Les sanctions financières ciblées contre Joseph Kabila, bien que marquantes, divisent la classe politique et la société civile congolaises. Si certains y voient une victoire contre l’impunité, d’autres n’hésitent pas à dénoncer un simple geste symbolique aux relents néocoloniaux. La véritable question, qui ne tardera pas à s’imposer, est celle de la justice impartiale sur le territoire national même.

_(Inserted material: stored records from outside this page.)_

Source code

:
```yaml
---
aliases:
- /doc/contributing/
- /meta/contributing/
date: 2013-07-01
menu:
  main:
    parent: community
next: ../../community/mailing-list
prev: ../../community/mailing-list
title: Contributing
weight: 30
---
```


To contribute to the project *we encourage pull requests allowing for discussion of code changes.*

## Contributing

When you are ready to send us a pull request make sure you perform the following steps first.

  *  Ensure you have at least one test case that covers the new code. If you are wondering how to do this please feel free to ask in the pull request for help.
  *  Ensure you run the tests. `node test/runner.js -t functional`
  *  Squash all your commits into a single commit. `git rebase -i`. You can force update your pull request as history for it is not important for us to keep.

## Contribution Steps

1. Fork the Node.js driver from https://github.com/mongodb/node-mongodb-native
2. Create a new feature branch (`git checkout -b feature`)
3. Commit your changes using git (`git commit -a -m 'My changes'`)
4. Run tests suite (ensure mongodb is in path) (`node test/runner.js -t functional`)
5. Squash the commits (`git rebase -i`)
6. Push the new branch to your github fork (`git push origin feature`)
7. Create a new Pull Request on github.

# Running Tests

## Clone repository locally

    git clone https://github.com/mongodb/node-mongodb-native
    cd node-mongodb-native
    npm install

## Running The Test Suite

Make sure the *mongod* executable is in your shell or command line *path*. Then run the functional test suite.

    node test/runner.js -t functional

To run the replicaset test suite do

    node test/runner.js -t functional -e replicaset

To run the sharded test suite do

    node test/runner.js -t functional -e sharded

Pour les organisations de défense des droits humains, le gel d’avoirs et les interdictions de visa ne suffiront pas à solder les contentieux sanglants des années passées. Elles exigent l’activation des juridictions congolaises, avec la mise en place de chambres mixtes capables de juger sans faiblesse les crimes économiques et de sang. L’enjeu est de démontrer que la justice peut frapper les puissants sans être instrumentalisée par le régime en place.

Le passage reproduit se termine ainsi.